Local Martin House Curator Cantillon 1

Eric Jackson-Forsberg, newly appointed executive director of the Western New York Book Arts Center, in the Darwin D. Martin House in 2009. Photo by Sharon Cantillon / The Buffalo News.

Today, the Western New York Book Arts Center announced its appointment of Eric Jackson-Forsberg as its first official, full-time executive director. He starts his new job on May 7. We chatted earlier this week about his experience as a curator at the Darwin Martin Complex and his plans for the center going forward.

You’ve been at the Martin House for nine years. What prompted you to make this move?

It’s been an incredible opportunity here, spending that much time with Mr. Wright, so to speak. But it just felt like it was time for a change and this opportunity came along. I had been following the organization for a few years since their founding and had done a little printing and had known Rich [Kegler] for a long time.

I want to put in context what you’ve accomplished at the Darwin Martin House. Can you talk about, over your nine years, what the organization looks like now compared to what it looked like then and what you contributed to the Martin House?
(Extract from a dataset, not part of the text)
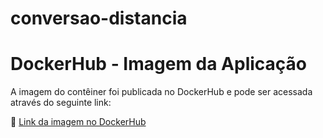 # conversao-distancia
# DockerHub - Imagem da Aplicação

A imagem do contêiner foi publicada no DockerHub e pode ser acessada através do seguinte link:

🔗 [Link da imagem no DockerHub](https://hub.docker.com/r/analuka/conversao-distancia)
When I started, it was [in] the associate curator position. That was a new position when I took it. It was kind of similar to this in the sense that it was sort of all possibilities. At that point it was still a relatively young organization, the Martin House, and I felt incredibly lucky to have that opportunity.

At that time, we did have, and still have, Jack Quinan. He’s the senior curator, curator emeritus, so I was able to work with him when I first started and actually throughout my experience. Really, what they needed was somebody who could concentrate on the collection and that’s been a large part of what I’ve done over the course of that time. And getting the furnishings and art glass ready to return to the house.

And in terms of the timing... the majority of the collection had been returned to the house by late last year for the National Trust. I feel like that was a milestone that I was able to accomplish and it wouldn’t feel right to move on before that happened. But now that that’s happened, that’s something I can be proud of.

There’ve been a number of publications along the way. There’s been a great deal of development of our docent training and tour program. Definitely a lot of what I’ve done is just the day-to-day research and interpretive function here. But that may be changing at this point, as we’re in transition right now to fully operational mode...

Basically, you went out and hunted for this stuff. It must have been fun over the years. You were sort of an art detective, going out and tracking these items down.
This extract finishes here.